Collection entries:
===

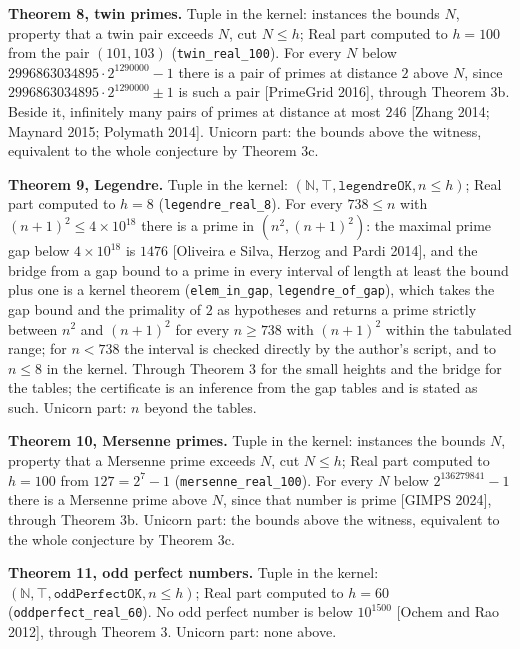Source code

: \documentclass[10pt,twocolumn]{article}
\begin{document}
\textbf{Theorem 8, twin primes.} Tuple in the kernel: instances the
bounds \(N\), property that a twin pair exceeds \(N\), cut \(N \le h\);
Real part computed to \(h = 100\) from the pair \((101, 103)\)
(\texttt{twin\_real\_100}). For every \(N\) below
\(2996863034895 \cdot 2^{1290000} - 1\) there is a pair of primes at
distance \(2\) above \(N\), since
\(2996863034895 \cdot 2^{1290000} \pm 1\) is such a pair {[}PrimeGrid
2016{]}, through Theorem 3b. Beside it, infinitely many pairs of primes
at distance at most \(246\) {[}Zhang 2014; Maynard 2015; Polymath
2014{]}. Unicorn part: the bounds above the witness, equivalent to the
whole conjecture by Theorem 3c.

\textbf{Theorem 9, Legendre.} Tuple in the kernel:
\((\mathbb{N}, \top, \texttt{legendreOK}, n \le h)\); Real part computed
to \(h = 8\) (\texttt{legendre\_real\_8}). For every \(738 \le n\) with
\((n+1)^2 \le 4 \times 10^{18}\) there is a prime in \((n^2, (n+1)^2)\):
the maximal prime gap below \(4 \times 10^{18}\) is \(1476\) {[}Oliveira
e Silva, Herzog and Pardi 2014{]}, and the bridge from a gap bound to a
prime in every interval of length at least the bound plus one is a
kernel theorem (\texttt{elem\_in\_gap}, \texttt{legendre\_of\_gap}),
which takes the gap bound and the primality of \(2\) as hypotheses and
returns a prime strictly between \(n^2\) and \((n+1)^2\) for every
\(n \ge 738\) with \((n+1)^2\) within the tabulated range; for
\(n < 738\) the interval is checked directly by the author's script, and
to \(n \le 8\) in the kernel. Through Theorem 3 for the small heights
and the bridge for the tables; the certificate is an inference from the
gap tables and is stated as such. Unicorn part: \(n\) beyond the tables.

\textbf{Theorem 10, Mersenne primes.} Tuple in the kernel: instances the
bounds \(N\), property that a Mersenne prime exceeds \(N\), cut
\(N \le h\); Real part computed to \(h = 100\) from \(127 = 2^7 - 1\)
(\texttt{mersenne\_real\_100}). For every \(N\) below
\(2^{136279841} - 1\) there is a Mersenne prime above \(N\), since that
number is prime {[}GIMPS 2024{]}, through Theorem 3b. Unicorn part: the
bounds above the witness, equivalent to the whole conjecture by Theorem
3c.

\textbf{Theorem 11, odd perfect numbers.} Tuple in the kernel:
\((\mathbb{N}, \top, \texttt{oddPerfectOK}, n \le h)\); Real part
computed to \(h = 60\) (\texttt{oddperfect\_real\_60}). No odd perfect
number is below \(10^{1500}\) {[}Ochem and Rao 2012{]}, through Theorem
3. Unicorn part: none above.
\end{document}
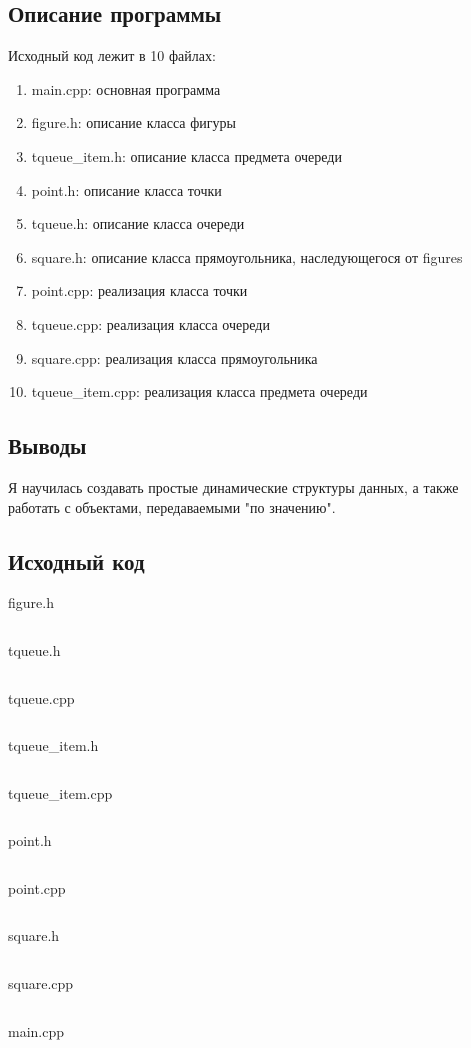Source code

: \documentclass[12pt]{article}
\begin{document}
\subsection*{Описание программы}

Исходный код лежит в 10 файлах:
\begin{enumerate}
\item main.cpp: основная программа

\item figure.h:    описание класса фигуры
\item tqueue\_item.h:    описание класса предмета очереди
\item point.h:     описание класса точки
\item tqueue.h:  описание класса очереди
\item square.h: описание класса прямоугольника, наследующегося от figures

\item point.cpp:     реализация класса точки
\item tqueue.cpp:  реализация класса очереди
\item square.cpp: реализация класса прямоугольника
\item tqueue\_item.cpp:    реализация класса предмета очереди

\end{enumerate}

\subsection*{Выводы}

Я научилась создавать простые динамические структуры данных, а также работать с объектами, передаваемыми "по значению".
\pagebreak



\subsection*{Исходный код}

{\Huge figure.h}
\inputminted{C++}{figure.h}
\pagebreak

{\Huge tqueue.h}
\inputminted{C++}{tqueue.h}
\pagebreak

{\Huge tqueue.cpp}
\inputminted{C++}{tqueue.cpp}
\pagebreak

{\Huge tqueue\_item.h}
\inputminted{C++}{tqueueitem.h}
\pagebreak

{\Huge tqueue\_item.cpp}
\inputminted{C++}{tqueueitem.cpp}
\pagebreak
    
{\Huge point.h}
\inputminted{C++}{point.h}
    \pagebreak

{\Huge point.cpp}
\inputminted{C++}{point.cpp}
    \pagebreak

{\Huge square.h}
\inputminted{C++}{square.h}
\pagebreak

{\Huge square.cpp}
\inputminted{C++}{square.cpp}
\pagebreak
    
{\Huge main.cpp}
\inputminted{C++}{main.cpp}
    \pagebreak
    
\end{document}
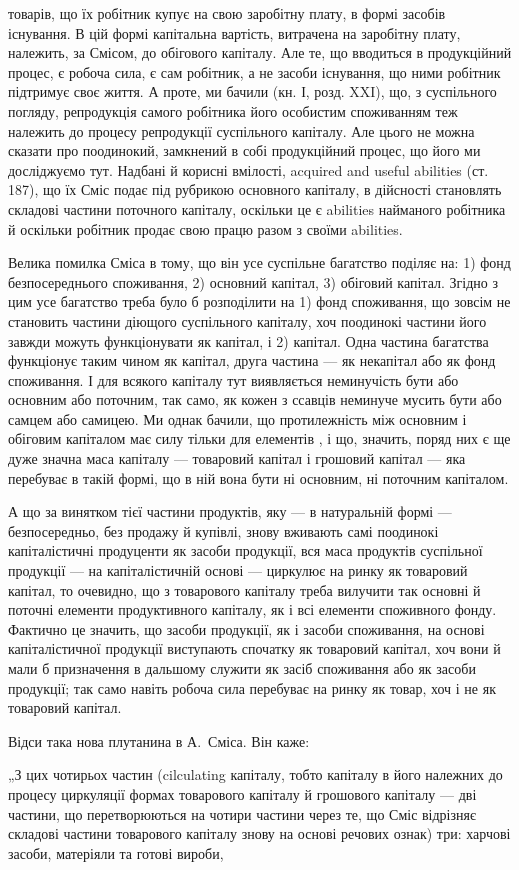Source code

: \parcont{}  %
товарів, що їх робітник купує на свою заробітну плату, в формі засобів
існування. В цій формі капітальна вартість, витрачена на заробітну плату,
належить, за Смісом, до обігового капіталу. Але те, що вводиться в
продукційний процес, є робоча сила, є сам робітник, а не засоби існування,
що ними робітник підтримує своє життя. А проте, ми бачили
(кн. І, розд. XXI), що, з суспільного погляду, репродукція самого робітника
його особистим споживанням теж належить до процесу репродукції
суспільного капіталу. Але цього не можна сказати про поодинокий,
замкнений в собі продукційний процес, що його ми досліджуємо тут.
Надбані й корисні вмілості, acquired and useful abilities (ст. 187), що їх
Сміс подає під рубрикою основного капіталу, в дійсності становлять
складові частини поточного капіталу, оскільки це є abilities найманого
робітника й оскільки робітник продає свою працю разом з своїми abilities.

Велика помилка Сміса в тому, що він усе суспільне багатство поділяє
на: 1) фонд безпосереднього споживання, 2) основний капітал,
3) обіговий капітал. Згідно з цим усе багатство треба було б розподілити
на 1) фонд споживання, що зовсім не становить частини діющого
суспільного капіталу, хоч поодинокі частини його завжди можуть функціонувати
як капітал, і 2) капітал. Одна частина багатства функціонує
таким чином як капітал, друга частина — як некапітал або як фонд
споживання. І для всякого капіталу тут виявляється неминучість бути
або основним або поточним, так само, як кожен з ссавців неминуче мусить
бути або самцем або самицею. Ми однак бачили, що протилежність
між основним і обіговим капіталом має силу тільки для елементів , і що, значить, поряд них є ще дуже значна
маса капіталу — товаровий капітал і грошовий капітал — яка перебуває в
такій формі, що в ній  вона бути ні основним, ні поточним
капіталом.

А що за винятком тієї частини продуктів, яку — в натуральній формі —
безпосередньо, без продажу й купівлі, знову вживають самі поодинокі
капіталістичні продуценти як засоби продукції, вся маса продуктів суспільної
продукції — на капіталістичній основі — циркулює на ринку як
товаровий капітал, то очевидно, що з товарового капіталу треба вилучити
так основні й поточні елементи продуктивного капіталу, як і всі
елементи споживного фонду. Фактично це значить, що засоби продукції,
як і засоби споживання, на основі капіталістичної продукції виступають
спочатку як товаровий капітал, хоч вони й мали б призначення в
дальшому служити як засіб споживання або як засоби продукції; так само
навіть робоча сила перебуває на ринку як товар, хоч і не як товаровий
капітал.

Відси така нова плутанина в А.~Сміса. Він каже:

„З цих чотирьох частин (cilculating капіталу, тобто капіталу в його
належних до процесу циркуляції формах товарового капіталу й грошового
капіталу — дві частини, що перетворюються на чотири частини через
те, що Сміс відрізняє складові частини товарового капіталу знову на
основі речових ознак) три: харчові засоби, матеріяли та готові вироби,
\parbreak{}  %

===

- TASK OBJECTIVE: Write out each line above that contains the word "елементи".

- RESPONSE TO THE EXERCISE:
так основні й поточні елементи продуктивного капіталу, як і всі
елементи споживного фонду. Фактично це значить, що засоби продукції,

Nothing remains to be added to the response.